5 giugno 2026 — È attiva una nuova variante della famiglia botnet Gafgyt, denominata C0XMO, che espande il proprio footprint su dispositivi Linux sfruttando una vulnerabilità nel firmware DD-WRT nota dal 2021. Secondo il report citato da GBHackers e attribuito a FortiGuard Labs, l'operatore consegna il payload tramite pacchetti UDP M-SEARCH con valori ST:uuid: sovradimensionati, sfruttando lo stack buffer overflow nel parser UPnP SSDP di CVE-2021-27137. Il bersaglio immediato documentato è una tecnologia firm giapponese, con infezione originata da IP in Germania.

Punti chiave
  • C0XMO è una variante Gafgyt che sfrutta CVE-2021-27137 nel firmware DD-WRT per infiltrarsi in router Linux-based
  • L'architettura separa il bot binary, compilato per 7 architetture CPU, da uno scanner Python indipendente ospitato su server esterno
  • La persistenza si attiva in 4 stadi: auto-copia in percorsi nascosti, modifica permessi, cron job ogni 15 minuti, modifica file profilo
  • C0XMO implementa routine di competitor-removal: enumera /proc, termina processi in blacklist ed elimina binari di altre famiglie malware
  • Il bot supporta 19 metodi DDoS e verifica PID e nome eseguibile per evitare auto-eliminazione

La vulnerabilità CVE-2021-27137: vector d'ingresso su DD-WRT

CVE-2021-27137 è uno stack buffer overflow nel parser UPnP SSDP del firmware DD-WRT. L'exploitation avviene tramite pacchetti UDP M-SEARCH con valori ST:uuid: sovradimensionati, che sovrascrivono la memoria del processo vulnerabile. Questo vector permette l'esecuzione remota di codice su router esposti, tipicamente quelli con servizio UPnP attivo su interfacce WAN o segmenti di rete accessibili.

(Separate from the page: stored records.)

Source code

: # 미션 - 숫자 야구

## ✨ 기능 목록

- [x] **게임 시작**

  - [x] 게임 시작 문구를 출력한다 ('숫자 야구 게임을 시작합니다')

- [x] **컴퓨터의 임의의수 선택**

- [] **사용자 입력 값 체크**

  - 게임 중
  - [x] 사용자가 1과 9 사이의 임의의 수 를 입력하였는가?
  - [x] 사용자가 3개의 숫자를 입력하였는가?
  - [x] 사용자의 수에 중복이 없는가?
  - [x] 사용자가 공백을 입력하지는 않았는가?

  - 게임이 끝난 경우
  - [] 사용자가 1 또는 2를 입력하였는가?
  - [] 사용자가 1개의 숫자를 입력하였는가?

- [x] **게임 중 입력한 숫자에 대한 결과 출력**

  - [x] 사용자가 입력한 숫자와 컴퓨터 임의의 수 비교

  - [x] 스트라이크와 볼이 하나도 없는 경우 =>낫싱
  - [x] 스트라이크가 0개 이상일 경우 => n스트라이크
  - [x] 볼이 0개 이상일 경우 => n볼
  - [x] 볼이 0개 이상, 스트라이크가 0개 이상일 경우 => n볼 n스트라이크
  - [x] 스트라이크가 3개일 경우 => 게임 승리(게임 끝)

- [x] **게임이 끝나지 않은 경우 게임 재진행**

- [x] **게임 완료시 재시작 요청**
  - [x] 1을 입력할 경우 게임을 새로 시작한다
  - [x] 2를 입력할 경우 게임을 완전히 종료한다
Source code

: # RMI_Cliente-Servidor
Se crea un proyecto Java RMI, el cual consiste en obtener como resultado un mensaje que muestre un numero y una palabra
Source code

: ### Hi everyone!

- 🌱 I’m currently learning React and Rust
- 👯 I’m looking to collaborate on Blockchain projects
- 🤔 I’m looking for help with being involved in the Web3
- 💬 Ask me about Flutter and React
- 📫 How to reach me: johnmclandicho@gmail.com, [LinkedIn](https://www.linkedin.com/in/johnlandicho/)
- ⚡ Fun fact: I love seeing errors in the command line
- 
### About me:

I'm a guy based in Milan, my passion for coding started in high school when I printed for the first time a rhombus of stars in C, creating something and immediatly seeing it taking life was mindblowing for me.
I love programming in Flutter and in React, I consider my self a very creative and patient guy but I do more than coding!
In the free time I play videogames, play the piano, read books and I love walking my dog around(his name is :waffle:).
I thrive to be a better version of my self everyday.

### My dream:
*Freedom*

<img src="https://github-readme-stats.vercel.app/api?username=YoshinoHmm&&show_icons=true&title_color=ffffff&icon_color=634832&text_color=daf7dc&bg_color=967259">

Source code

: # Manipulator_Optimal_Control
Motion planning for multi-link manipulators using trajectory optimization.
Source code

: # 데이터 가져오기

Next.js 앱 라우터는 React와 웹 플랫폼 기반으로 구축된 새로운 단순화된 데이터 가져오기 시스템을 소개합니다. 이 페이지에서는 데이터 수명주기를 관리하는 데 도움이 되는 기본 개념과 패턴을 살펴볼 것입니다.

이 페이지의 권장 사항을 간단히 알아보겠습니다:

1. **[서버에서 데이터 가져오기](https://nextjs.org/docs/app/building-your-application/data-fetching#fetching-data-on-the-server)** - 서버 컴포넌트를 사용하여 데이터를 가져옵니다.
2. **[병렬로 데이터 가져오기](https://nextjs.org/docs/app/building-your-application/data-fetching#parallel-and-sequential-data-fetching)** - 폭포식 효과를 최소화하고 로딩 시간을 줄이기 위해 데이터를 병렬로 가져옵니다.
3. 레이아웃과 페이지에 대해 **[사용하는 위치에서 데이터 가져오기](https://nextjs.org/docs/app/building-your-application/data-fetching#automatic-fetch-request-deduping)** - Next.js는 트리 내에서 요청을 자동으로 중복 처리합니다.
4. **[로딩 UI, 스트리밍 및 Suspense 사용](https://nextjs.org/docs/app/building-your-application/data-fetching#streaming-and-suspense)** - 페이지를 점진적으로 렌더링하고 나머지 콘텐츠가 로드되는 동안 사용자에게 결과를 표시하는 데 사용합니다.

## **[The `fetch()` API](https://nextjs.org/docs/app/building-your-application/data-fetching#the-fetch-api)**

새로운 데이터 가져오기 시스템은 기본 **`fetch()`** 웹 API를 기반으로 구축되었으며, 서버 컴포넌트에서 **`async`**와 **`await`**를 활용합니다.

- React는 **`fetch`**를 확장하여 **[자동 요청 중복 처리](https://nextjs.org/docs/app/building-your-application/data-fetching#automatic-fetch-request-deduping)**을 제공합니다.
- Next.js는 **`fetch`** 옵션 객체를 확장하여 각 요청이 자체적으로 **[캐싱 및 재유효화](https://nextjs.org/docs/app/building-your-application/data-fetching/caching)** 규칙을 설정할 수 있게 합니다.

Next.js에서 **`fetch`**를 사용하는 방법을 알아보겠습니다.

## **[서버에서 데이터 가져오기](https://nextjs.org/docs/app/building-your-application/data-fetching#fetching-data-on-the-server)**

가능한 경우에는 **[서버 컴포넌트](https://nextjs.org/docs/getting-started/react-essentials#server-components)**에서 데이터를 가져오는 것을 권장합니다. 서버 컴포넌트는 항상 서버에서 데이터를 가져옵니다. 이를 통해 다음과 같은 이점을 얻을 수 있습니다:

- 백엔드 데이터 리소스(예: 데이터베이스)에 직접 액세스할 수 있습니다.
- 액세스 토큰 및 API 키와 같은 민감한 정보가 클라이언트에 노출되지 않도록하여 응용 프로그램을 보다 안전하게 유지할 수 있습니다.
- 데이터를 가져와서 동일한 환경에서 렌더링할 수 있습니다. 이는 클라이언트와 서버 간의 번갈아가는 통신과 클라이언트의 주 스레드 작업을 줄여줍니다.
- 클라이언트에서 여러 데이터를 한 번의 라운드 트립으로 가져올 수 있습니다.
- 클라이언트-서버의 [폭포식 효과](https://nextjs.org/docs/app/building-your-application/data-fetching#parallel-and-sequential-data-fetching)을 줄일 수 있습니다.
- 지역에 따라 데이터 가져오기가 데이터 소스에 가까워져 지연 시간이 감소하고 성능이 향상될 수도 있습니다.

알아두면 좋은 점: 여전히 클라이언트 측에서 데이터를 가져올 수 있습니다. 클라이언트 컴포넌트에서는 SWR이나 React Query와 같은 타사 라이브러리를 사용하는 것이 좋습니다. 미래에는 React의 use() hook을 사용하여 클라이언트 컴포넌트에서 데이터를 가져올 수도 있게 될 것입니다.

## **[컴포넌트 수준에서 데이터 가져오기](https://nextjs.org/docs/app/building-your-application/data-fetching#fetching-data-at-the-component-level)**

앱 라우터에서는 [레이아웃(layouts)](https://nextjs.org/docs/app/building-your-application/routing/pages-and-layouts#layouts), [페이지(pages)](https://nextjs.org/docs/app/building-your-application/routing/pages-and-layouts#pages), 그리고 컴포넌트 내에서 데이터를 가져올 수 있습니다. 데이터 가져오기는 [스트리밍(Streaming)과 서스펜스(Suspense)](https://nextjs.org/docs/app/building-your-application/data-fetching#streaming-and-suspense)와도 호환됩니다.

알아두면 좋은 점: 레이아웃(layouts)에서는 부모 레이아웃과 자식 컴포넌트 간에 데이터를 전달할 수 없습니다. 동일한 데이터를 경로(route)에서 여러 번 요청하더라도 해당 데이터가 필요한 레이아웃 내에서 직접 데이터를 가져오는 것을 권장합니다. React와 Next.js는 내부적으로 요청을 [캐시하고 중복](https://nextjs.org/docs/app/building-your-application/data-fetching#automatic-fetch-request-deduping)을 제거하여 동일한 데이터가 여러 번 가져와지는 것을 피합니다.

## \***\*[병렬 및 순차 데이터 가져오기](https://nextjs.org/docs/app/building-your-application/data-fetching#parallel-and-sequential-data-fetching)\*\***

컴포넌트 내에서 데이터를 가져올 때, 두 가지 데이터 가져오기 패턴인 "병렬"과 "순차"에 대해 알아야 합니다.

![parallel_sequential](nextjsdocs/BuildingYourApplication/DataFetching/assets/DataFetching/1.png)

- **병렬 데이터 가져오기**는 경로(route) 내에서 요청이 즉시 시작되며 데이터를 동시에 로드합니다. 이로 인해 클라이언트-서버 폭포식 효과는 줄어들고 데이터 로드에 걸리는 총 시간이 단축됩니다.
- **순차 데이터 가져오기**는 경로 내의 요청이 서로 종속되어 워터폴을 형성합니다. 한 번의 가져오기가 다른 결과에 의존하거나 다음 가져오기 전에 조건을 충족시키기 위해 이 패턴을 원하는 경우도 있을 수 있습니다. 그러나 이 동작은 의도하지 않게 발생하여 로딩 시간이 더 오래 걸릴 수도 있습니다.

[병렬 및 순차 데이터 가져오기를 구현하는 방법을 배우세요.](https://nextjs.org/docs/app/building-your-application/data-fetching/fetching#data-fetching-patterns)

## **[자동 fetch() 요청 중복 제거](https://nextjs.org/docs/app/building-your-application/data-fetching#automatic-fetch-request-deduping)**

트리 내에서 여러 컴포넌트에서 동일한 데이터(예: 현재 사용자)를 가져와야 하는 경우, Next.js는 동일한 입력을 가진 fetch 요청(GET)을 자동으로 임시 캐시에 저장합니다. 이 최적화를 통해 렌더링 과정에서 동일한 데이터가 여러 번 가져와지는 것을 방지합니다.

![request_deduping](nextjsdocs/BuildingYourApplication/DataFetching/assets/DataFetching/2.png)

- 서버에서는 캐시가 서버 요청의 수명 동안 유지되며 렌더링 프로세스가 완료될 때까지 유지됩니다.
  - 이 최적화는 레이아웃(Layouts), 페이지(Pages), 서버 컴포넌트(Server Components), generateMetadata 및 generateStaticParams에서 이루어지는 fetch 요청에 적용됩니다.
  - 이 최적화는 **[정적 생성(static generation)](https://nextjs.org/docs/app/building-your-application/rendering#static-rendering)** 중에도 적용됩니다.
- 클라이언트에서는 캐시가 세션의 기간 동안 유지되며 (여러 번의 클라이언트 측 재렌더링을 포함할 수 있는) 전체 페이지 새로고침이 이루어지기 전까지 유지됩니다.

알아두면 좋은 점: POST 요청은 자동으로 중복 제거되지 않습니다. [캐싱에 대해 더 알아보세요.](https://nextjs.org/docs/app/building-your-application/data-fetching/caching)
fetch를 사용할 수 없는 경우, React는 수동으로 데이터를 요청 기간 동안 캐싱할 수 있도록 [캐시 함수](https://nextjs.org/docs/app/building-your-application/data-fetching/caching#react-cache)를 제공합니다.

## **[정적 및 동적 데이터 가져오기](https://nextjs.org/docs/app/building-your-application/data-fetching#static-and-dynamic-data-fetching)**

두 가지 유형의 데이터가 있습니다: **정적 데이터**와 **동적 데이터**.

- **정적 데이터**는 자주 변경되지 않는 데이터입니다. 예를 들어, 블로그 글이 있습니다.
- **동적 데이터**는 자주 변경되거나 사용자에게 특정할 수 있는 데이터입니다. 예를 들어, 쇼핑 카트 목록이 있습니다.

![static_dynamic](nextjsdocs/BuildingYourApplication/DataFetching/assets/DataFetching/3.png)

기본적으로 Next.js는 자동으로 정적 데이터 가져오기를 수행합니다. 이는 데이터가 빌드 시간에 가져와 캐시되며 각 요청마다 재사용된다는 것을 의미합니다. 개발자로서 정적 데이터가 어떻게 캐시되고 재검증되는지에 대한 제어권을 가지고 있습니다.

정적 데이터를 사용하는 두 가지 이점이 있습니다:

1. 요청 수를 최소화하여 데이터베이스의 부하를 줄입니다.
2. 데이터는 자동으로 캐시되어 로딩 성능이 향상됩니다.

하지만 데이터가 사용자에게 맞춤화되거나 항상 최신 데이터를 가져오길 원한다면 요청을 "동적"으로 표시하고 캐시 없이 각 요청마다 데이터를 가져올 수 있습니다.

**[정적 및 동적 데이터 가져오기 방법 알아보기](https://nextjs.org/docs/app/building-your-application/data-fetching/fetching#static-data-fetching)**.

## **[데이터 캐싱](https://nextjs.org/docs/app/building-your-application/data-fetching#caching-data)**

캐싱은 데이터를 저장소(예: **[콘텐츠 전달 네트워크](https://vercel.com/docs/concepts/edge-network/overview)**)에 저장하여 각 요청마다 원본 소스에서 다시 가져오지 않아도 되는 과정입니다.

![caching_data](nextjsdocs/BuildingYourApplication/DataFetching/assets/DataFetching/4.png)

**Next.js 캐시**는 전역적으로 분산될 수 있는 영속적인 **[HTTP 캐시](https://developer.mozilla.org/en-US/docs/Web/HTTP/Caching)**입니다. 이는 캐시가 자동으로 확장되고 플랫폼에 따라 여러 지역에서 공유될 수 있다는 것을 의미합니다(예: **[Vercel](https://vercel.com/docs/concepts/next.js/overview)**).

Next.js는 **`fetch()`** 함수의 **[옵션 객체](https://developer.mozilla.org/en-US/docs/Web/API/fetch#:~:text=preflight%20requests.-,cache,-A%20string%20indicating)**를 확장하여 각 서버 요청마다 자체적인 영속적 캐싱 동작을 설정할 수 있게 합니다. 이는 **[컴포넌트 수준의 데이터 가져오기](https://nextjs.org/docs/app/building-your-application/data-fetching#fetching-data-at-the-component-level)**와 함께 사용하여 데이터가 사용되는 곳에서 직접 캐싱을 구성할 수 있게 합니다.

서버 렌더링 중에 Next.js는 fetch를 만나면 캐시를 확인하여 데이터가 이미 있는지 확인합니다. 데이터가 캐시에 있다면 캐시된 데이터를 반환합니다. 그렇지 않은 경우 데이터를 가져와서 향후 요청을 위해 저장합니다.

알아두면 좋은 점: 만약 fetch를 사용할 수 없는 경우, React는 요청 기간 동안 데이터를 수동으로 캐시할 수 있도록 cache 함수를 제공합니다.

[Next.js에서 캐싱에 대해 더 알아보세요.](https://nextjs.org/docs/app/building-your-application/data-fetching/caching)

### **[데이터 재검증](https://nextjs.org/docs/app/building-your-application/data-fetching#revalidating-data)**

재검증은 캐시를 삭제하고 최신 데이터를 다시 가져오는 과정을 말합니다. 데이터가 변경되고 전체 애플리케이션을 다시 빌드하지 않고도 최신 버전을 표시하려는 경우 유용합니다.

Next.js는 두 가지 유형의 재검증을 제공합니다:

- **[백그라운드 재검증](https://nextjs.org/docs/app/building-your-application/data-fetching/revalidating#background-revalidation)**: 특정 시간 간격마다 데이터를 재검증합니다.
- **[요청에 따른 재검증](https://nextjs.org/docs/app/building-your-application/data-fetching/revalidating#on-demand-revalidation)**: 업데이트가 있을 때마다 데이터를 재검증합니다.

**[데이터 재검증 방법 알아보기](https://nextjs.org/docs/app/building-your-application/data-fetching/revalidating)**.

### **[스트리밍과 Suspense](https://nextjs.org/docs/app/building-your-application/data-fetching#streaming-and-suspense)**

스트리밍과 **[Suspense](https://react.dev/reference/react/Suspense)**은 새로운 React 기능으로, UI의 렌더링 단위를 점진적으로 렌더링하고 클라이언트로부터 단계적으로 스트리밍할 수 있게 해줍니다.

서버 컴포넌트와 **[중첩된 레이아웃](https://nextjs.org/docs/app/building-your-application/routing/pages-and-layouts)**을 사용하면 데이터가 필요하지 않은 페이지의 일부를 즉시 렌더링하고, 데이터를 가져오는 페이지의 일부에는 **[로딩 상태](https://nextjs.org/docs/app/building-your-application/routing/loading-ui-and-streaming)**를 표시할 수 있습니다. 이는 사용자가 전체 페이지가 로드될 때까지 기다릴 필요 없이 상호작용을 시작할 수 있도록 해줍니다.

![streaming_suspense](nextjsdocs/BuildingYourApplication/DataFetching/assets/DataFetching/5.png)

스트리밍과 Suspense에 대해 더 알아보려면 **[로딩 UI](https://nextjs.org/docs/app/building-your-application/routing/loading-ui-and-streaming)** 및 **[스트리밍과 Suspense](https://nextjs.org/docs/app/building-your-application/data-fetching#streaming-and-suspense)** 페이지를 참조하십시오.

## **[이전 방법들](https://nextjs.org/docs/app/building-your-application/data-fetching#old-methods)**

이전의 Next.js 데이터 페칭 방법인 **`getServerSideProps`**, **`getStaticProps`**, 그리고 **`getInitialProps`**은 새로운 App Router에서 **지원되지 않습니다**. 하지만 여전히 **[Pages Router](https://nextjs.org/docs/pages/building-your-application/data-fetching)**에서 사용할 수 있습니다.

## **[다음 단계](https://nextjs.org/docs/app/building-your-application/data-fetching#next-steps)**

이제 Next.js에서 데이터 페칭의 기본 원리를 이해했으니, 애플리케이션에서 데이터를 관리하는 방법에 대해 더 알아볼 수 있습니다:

Il report citato da GBHackers documenta un caso concreto: una tecnologia firm giapponese è risultata bersaglio, con traffico di infezione originato da un IP in Germania. Questo pattern geograficamente distribuito è coerente con l'operatività di botnet che sfruttano infrastrutture C2 posizionate in giurisdizioni diverse dal target finale.

Architettura modulare: bot binary e scanner separati

L'analisi citata da GBHackers descrive un'architettura che differisce dal modello monolitico tradizionale dei botnet IoT. Il bot binary, compilato per ARM, MIPS, PowerPC, SuperH, MC68000, Intel 80386 e AMD64, gestisce persistenza, processi e comunicazione C2. La discovery e il lateral movement sono affidati a uno scanner Python ospitato su 217[.]160[.]125[.]125:15527, che richiede pacchetti requests, paramiko e beautifulsoup4.

"Il main bot binary si concentra sulla persistenza, gestione processi e interazione C2, mentre uno scanner Python indipendente gestisce discovery e lateral movement"

Lo scanner include circa 22 funzioni organizzate in worker, blacklist, Telnet, SSH, HTTP exploit e ADB exploit. I vettori HTTP coprono CVE-2021-27137 (UPnP SOAP injection su DD-WRT), CVE-2022-35914 (GLPI) e CVE-2025-34054 (AVTECH), oltre ad altri meccanismi non specificati nel report. La fonte non specifica se questa separazione architetturale rappresenti un'innovazione rispetto a varianti Gafgyt precedenti.

La persistenza a quattro stadi e il controllo dispositivo

Una volta eseguito, C0XMO attiva una sequenza di persistenza strutturata in quattro fasi. Il binary si auto-copia in percorsi nascosti, modifica i permessi per limitare accessi esterni, installa un cron job che si attiva ogni 15 minuti e modifica i file profilo per garantire esecuzione anche dopo riavvio.

La comunicazione con i server di comando e controllo avviene tramite handshake personalizzato con magic strings fisse e secret condiviso; il bot si identifica come BOT. I C2 identificati sono 85[.]215[.]131[.]70 e 217[.]160[.]125[.]125, quest'ultimo anche host dello scanner Python.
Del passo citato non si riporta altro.